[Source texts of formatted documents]
#####

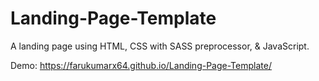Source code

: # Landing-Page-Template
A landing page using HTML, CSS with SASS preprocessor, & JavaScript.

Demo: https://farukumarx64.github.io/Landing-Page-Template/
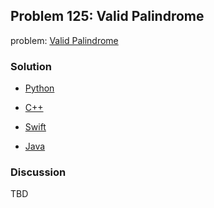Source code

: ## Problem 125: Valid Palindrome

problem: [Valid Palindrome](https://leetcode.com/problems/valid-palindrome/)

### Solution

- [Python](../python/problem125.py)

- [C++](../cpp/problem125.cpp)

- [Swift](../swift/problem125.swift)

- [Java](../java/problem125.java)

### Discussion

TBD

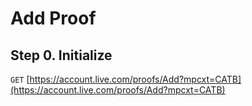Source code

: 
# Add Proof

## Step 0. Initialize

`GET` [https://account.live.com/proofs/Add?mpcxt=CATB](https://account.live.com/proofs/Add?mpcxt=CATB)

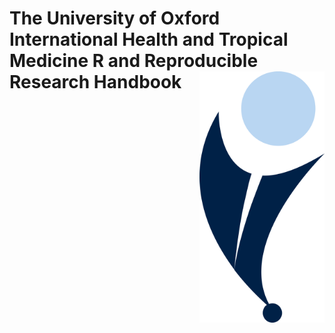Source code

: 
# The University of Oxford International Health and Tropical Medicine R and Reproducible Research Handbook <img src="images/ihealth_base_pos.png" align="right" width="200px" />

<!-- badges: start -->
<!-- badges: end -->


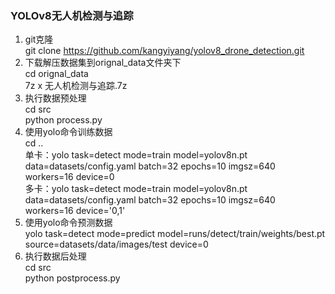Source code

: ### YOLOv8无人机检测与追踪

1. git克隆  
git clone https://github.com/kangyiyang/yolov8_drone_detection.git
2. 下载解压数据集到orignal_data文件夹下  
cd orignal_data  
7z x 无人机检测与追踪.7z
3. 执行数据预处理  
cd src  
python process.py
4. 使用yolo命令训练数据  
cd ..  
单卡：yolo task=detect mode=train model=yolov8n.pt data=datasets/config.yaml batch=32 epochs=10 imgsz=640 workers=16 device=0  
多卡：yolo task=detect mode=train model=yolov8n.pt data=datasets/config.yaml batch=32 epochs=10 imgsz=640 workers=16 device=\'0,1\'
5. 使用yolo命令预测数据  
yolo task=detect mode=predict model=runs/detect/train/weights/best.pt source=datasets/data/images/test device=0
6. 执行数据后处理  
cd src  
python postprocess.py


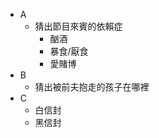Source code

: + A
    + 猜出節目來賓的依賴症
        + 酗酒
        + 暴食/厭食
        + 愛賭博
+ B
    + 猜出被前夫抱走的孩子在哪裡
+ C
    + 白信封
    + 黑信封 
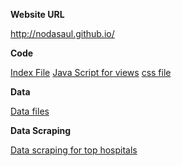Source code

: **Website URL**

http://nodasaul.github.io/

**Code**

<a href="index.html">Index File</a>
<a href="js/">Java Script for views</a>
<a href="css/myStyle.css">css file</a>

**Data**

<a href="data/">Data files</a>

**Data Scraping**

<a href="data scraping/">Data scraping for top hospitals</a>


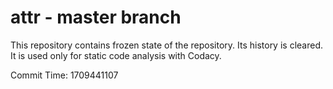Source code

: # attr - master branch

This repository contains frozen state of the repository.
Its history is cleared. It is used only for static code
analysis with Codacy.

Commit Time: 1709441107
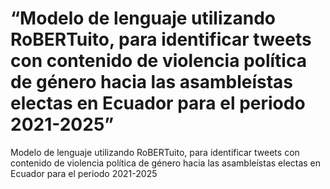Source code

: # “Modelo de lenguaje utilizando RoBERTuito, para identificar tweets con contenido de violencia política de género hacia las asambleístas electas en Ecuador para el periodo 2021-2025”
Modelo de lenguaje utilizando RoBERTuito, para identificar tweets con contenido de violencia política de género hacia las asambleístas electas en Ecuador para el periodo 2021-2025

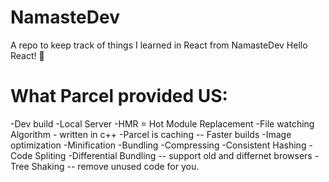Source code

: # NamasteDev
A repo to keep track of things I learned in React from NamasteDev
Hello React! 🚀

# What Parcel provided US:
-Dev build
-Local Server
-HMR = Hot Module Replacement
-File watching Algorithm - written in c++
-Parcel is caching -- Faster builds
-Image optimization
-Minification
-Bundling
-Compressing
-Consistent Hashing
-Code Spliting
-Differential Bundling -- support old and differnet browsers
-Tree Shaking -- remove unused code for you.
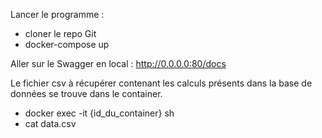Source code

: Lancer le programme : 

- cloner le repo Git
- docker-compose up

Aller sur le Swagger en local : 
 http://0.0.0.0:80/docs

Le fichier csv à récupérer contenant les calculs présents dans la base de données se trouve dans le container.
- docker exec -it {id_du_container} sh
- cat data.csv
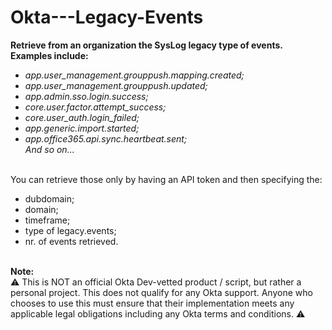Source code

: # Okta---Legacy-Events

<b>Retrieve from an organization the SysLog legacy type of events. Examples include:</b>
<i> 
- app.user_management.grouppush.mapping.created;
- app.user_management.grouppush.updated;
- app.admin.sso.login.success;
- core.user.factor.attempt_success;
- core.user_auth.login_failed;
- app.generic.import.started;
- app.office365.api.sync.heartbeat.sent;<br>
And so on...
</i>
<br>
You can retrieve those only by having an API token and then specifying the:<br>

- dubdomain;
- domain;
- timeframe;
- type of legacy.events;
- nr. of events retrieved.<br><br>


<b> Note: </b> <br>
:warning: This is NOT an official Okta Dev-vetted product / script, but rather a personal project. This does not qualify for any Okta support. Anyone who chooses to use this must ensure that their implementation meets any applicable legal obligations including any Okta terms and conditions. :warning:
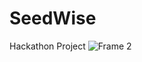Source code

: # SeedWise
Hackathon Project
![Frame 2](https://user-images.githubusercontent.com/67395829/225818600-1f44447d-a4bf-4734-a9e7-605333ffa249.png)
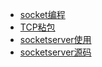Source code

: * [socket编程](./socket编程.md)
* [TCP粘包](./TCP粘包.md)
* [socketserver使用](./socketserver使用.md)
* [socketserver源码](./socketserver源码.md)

#####

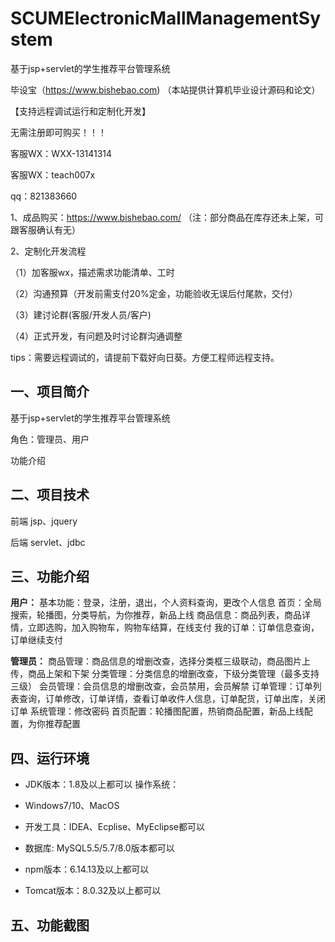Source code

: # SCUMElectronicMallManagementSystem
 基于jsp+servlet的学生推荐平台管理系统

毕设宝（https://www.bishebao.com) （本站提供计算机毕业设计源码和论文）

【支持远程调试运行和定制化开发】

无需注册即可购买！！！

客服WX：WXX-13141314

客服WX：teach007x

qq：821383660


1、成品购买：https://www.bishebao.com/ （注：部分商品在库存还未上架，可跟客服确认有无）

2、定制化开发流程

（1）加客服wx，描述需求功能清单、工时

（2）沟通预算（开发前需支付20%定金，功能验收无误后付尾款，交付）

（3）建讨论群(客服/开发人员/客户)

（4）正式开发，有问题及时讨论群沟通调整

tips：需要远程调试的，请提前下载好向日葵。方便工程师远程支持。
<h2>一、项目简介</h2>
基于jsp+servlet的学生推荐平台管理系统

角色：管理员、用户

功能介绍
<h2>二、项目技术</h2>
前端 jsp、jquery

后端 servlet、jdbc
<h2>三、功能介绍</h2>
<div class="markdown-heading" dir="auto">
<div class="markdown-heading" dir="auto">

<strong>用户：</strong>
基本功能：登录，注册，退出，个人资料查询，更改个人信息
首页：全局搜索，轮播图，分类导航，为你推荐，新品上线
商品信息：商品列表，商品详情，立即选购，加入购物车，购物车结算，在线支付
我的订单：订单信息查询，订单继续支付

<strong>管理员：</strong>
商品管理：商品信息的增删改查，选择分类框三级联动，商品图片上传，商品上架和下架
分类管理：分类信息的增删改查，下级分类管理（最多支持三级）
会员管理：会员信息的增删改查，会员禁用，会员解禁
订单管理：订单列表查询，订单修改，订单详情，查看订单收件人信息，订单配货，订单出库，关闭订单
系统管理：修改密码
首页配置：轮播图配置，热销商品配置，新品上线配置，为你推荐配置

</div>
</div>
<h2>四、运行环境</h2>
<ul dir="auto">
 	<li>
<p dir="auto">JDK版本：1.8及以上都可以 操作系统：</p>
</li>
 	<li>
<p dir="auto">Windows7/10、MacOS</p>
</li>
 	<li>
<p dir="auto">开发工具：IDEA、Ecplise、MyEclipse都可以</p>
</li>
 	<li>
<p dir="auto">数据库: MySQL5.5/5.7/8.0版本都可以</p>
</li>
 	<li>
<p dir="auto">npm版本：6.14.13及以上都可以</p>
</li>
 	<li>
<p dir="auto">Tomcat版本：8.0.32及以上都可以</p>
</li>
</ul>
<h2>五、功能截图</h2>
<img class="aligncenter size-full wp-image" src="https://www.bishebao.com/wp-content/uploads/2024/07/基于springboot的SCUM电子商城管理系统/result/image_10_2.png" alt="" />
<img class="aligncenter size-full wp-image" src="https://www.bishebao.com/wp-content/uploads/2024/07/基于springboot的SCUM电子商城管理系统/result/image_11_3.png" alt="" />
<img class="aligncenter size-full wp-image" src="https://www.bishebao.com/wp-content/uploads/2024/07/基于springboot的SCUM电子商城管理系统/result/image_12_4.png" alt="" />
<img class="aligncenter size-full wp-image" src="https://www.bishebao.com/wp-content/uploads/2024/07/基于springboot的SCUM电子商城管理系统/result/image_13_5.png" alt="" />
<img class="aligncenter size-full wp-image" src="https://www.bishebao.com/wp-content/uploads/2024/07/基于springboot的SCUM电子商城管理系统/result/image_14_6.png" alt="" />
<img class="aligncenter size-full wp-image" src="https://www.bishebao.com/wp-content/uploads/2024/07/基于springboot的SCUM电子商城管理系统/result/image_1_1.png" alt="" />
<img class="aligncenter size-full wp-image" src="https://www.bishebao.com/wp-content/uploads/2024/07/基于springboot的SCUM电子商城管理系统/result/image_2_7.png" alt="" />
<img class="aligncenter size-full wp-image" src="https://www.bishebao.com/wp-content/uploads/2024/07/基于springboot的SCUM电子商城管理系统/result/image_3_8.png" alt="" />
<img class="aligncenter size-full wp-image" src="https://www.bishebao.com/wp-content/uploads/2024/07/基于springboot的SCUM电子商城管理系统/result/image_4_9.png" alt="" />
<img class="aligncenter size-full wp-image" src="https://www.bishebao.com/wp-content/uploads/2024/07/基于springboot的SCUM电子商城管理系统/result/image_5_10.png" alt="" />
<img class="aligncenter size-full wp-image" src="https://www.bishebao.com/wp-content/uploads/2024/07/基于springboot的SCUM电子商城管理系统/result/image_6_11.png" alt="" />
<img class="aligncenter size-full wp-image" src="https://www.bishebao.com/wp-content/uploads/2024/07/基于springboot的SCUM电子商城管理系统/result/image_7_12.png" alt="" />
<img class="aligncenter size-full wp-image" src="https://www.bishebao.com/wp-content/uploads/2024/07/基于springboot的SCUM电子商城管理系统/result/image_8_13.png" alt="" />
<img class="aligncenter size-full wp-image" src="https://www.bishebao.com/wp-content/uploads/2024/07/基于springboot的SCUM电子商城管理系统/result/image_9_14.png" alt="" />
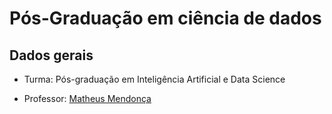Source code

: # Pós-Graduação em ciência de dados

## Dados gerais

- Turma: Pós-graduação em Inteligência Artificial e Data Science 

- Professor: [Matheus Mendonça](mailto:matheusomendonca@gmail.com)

#####

### TASK STATEMENT
Show, from the entries above, every line that includes the string "support".

### ANSWER SECTION
-Differential Bundling -- support old and differnet browsers
:warning: This is NOT an official Okta Dev-vetted product / script, but rather a personal project. This does not qualify for any Okta support. Anyone who chooses to use this must ensure that their implementation meets any applicable legal obligations including any Okta terms and conditions. :warning:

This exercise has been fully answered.